Der Anzug im Video “Ich bin zu jung” nicht. Das ist mein Hauptanzug. Und so viele habe ich gar nicht. Ich habe nach der Schule so zwei Jahre lang als Penner gelebt und war immer schlecht angezogen. Dann habe ich diesen Kulturpreis mit 18.000 CHF gewonnen. Das erste, was ich mir leisten wollte war ein Anzug. Ich habe mal diesen Film “Der Graf von Monte Cristo” gesehen. Den Film fand ich nicht gut, aber ich wollte unbedingt so einen Anzug. Ich habe also vom Kulturpreis 9.000 CHF in diesen Anzug investiert. Das war vor zehn Jahren. Mittlerweile ist er schon sehr speckig, da ich ihn noch nie gewaschen habe. Irgendwann hat dann mein Bruder geheiratet und seine Frau ist Schneiderin und macht Klamotten. Und die Teile, die sie in ihrem Laden nicht verkauft, bekomme ich seither.
Von der Mode wieder zurück zur Musik. Welche Musik hat Dich stark geprägt?
Mit den Scorpions in meiner Kindheit hat alles angefangen. Die sind das absolut wichtigste. Ich höre die immer noch fast jeden Tag. An manchen Tagen höre ich alle Alben chronologisch durch, Blackout ist dabei mein Lieblingsalbum. Das ist für mich quintessenzielle Musik, die ist in meiner DNA drin. Ich fand viele Bands gut, bis ich sie live gesehen habe. Ich war zum Beispiel ein großer David Bowie Fan, kannte jeden Song auswendig. Aber das Konzert während meiner Schulzeit war dann so langweilig, dass ich ihn nie wieder angehört habe. Das gleiche passierte mit Tom Waits.

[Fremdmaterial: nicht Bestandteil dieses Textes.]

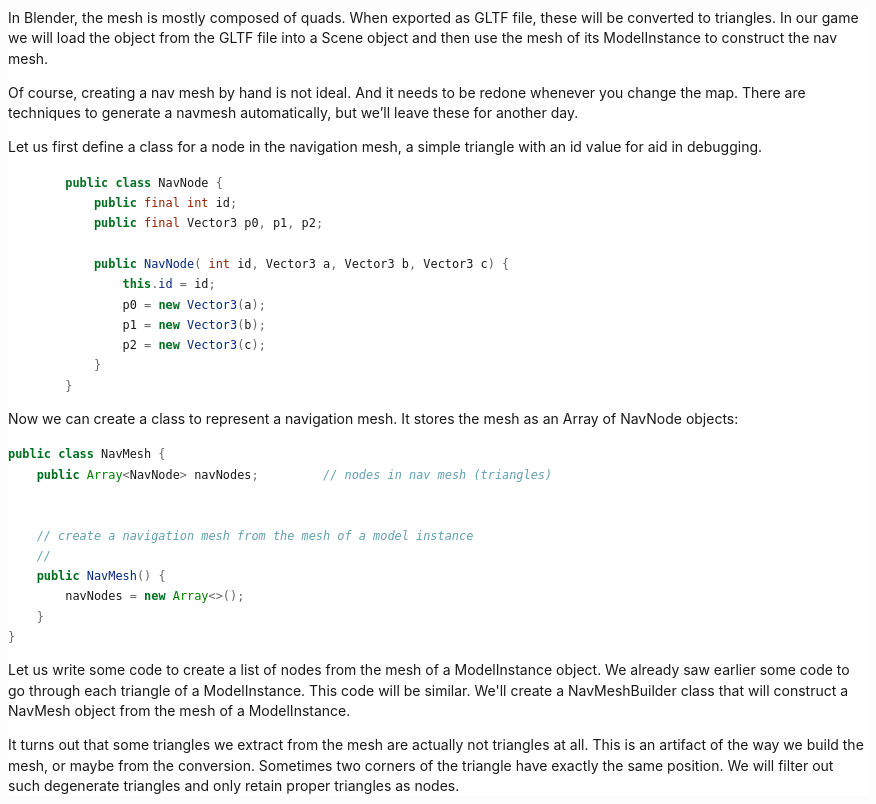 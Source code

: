 In Blender, the mesh is mostly composed of quads. When exported as GLTF file, these will be converted to triangles.
In our game we will load the object from the GLTF file into a Scene object and then use the mesh of its ModelInstance 
to construct the nav mesh.

Of course, creating a nav mesh by hand is not ideal. And it needs to be redone whenever you change the map. 
There are techniques to generate a navmesh automatically, but we’ll leave these for another day.



Let us first define a class for a node in the navigation mesh, a simple triangle with an id value for aid in debugging.

```java
        public class NavNode {
            public final int id;
            public final Vector3 p0, p1, p2;
        
            public NavNode( int id, Vector3 a, Vector3 b, Vector3 c) {
                this.id = id;
                p0 = new Vector3(a);
                p1 = new Vector3(b);
                p2 = new Vector3(c);
            }
        }
```

Now we can create a class to represent a navigation mesh. It stores the mesh as an Array of NavNode objects:


```java
public class NavMesh {
    public Array<NavNode> navNodes;         // nodes in nav mesh (triangles)


    // create a navigation mesh from the mesh of a model instance
    //
    public NavMesh() {
        navNodes = new Array<>();
    }
}
```

Let us write some code to create a list of nodes from the mesh of a ModelInstance object.  We already saw earlier some code to go through each triangle of a ModelInstance.  This code will be similar.
We'll create a NavMeshBuilder class that will construct a NavMesh object from the mesh of a ModelInstance.

It turns out that some triangles we extract from the mesh are actually not triangles at all.  This is an artifact of the way we build the mesh, or maybe from the conversion.  Sometimes two corners of the triangle
have exactly the same position.  We will filter out such degenerate triangles and only retain proper triangles as nodes.
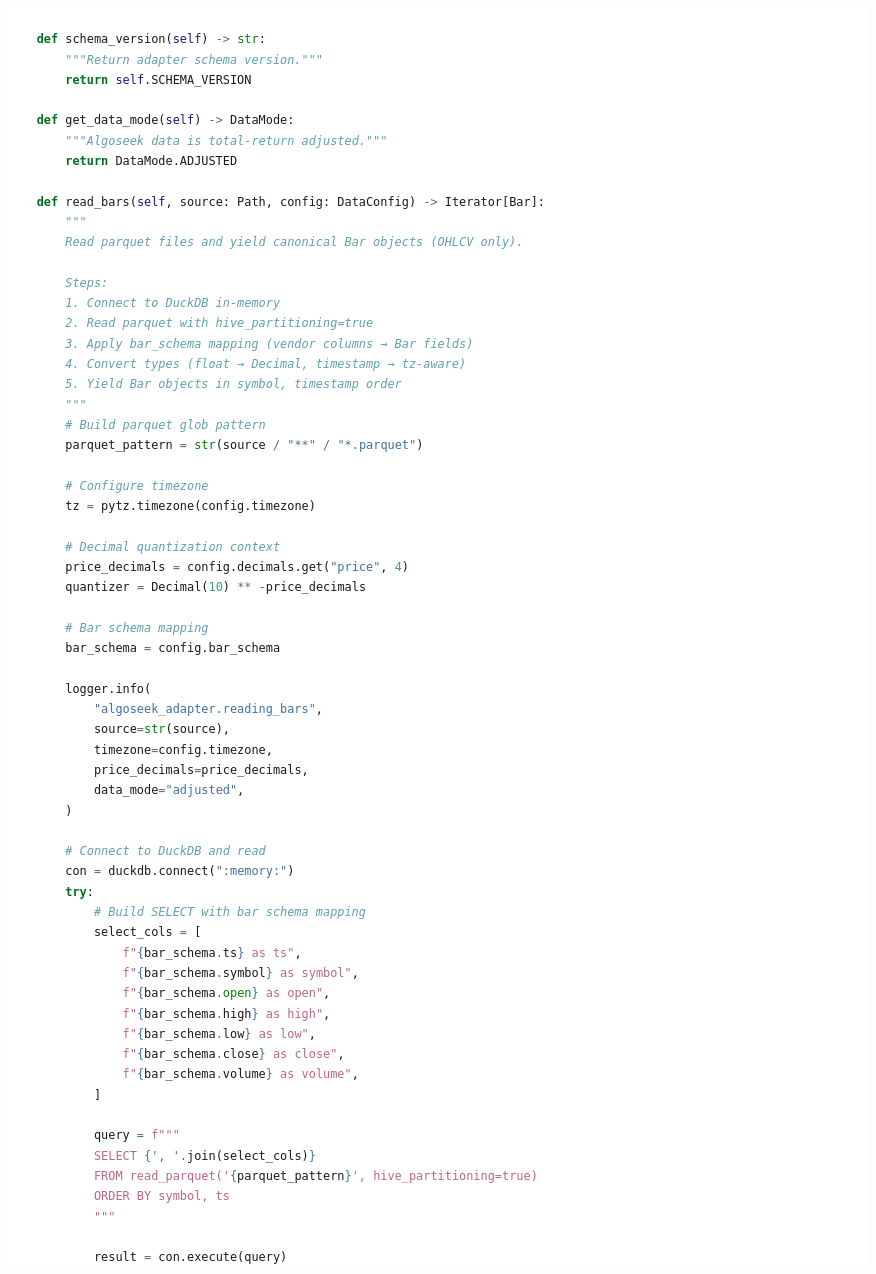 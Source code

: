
 ```python

    def schema_version(self) -> str:
        """Return adapter schema version."""
        return self.SCHEMA_VERSION

    def get_data_mode(self) -> DataMode:
        """Algoseek data is total-return adjusted."""
        return DataMode.ADJUSTED

    def read_bars(self, source: Path, config: DataConfig) -> Iterator[Bar]:
        """
        Read parquet files and yield canonical Bar objects (OHLCV only).

        Steps:
        1. Connect to DuckDB in-memory
        2. Read parquet with hive_partitioning=true
        3. Apply bar_schema mapping (vendor columns → Bar fields)
        4. Convert types (float → Decimal, timestamp → tz-aware)
        5. Yield Bar objects in symbol, timestamp order
        """
        # Build parquet glob pattern
        parquet_pattern = str(source / "**" / "*.parquet")

        # Configure timezone
        tz = pytz.timezone(config.timezone)

        # Decimal quantization context
        price_decimals = config.decimals.get("price", 4)
        quantizer = Decimal(10) ** -price_decimals

        # Bar schema mapping
        bar_schema = config.bar_schema

        logger.info(
            "algoseek_adapter.reading_bars",
            source=str(source),
            timezone=config.timezone,
            price_decimals=price_decimals,
            data_mode="adjusted",
        )

        # Connect to DuckDB and read
        con = duckdb.connect(":memory:")
        try:
            # Build SELECT with bar schema mapping
            select_cols = [
                f"{bar_schema.ts} as ts",
                f"{bar_schema.symbol} as symbol",
                f"{bar_schema.open} as open",
                f"{bar_schema.high} as high",
                f"{bar_schema.low} as low",
                f"{bar_schema.close} as close",
                f"{bar_schema.volume} as volume",
            ]

            query = f"""
            SELECT {', '.join(select_cols)}
            FROM read_parquet('{parquet_pattern}', hive_partitioning=true)
            ORDER BY symbol, ts
            """

            result = con.execute(query)

```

Obwohl Du mittlerweile einen Chaffeur hast, ist das Zu-Fuß-Gehen ja immer noch eine ganz wichtige alltägliche Praxis für Dich.
Ja. Es gibt zwei Arten von Gehen für mich. Das eine ist das Draußen-Herumlaufen. Das andere mache ich immer noch jeden Tag und zwar stundenlang: In einem geschlossenen Raum auf und ab gehen. Das brauche ich. Es ist so ein Meditations-Zeug, ich bin dann in meiner Welt und alles ist ok.